◆ **Excerpted records**

○ ○ ○ ○ ○

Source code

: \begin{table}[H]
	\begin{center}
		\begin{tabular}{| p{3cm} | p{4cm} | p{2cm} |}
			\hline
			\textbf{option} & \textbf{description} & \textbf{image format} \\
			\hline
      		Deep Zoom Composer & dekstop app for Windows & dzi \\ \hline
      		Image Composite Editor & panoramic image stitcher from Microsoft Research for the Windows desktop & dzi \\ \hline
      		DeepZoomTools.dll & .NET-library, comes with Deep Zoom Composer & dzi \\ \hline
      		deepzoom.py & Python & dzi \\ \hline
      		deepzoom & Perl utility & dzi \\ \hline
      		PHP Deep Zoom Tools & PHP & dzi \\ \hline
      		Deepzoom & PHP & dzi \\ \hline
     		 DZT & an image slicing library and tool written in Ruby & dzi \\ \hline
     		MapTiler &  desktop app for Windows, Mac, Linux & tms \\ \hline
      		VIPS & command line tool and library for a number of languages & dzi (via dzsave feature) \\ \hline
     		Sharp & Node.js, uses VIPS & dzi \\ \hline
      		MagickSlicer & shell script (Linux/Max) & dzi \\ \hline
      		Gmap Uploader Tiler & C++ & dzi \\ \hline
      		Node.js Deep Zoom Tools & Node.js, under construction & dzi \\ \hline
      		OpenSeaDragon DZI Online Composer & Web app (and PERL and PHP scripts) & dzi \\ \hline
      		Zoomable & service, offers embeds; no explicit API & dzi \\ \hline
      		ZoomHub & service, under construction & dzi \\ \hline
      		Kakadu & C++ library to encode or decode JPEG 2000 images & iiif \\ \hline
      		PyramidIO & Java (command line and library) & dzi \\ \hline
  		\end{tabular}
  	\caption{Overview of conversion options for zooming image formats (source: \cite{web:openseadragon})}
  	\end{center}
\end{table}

○ ○ ○ ○ ○

◆ **Goal of the exercise**
Every line from the one containing "Zoomable & service, offers" to the end of the material above must be written out exactly. Nothing else is wanted.

◆ **Answer area**
      		Zoomable & service, offers embeds; no explicit API & dzi \\ \hline
      		ZoomHub & service, under construction & dzi \\ \hline
      		Kakadu & C++ library to encode or decode JPEG 2000 images & iiif \\ \hline
      		PyramidIO & Java (command line and library) & dzi \\ \hline
  		\end{tabular}
  	\caption{Overview of conversion options for zooming image formats (source: \cite{web:openseadragon})}
  	\end{center}
\end{table}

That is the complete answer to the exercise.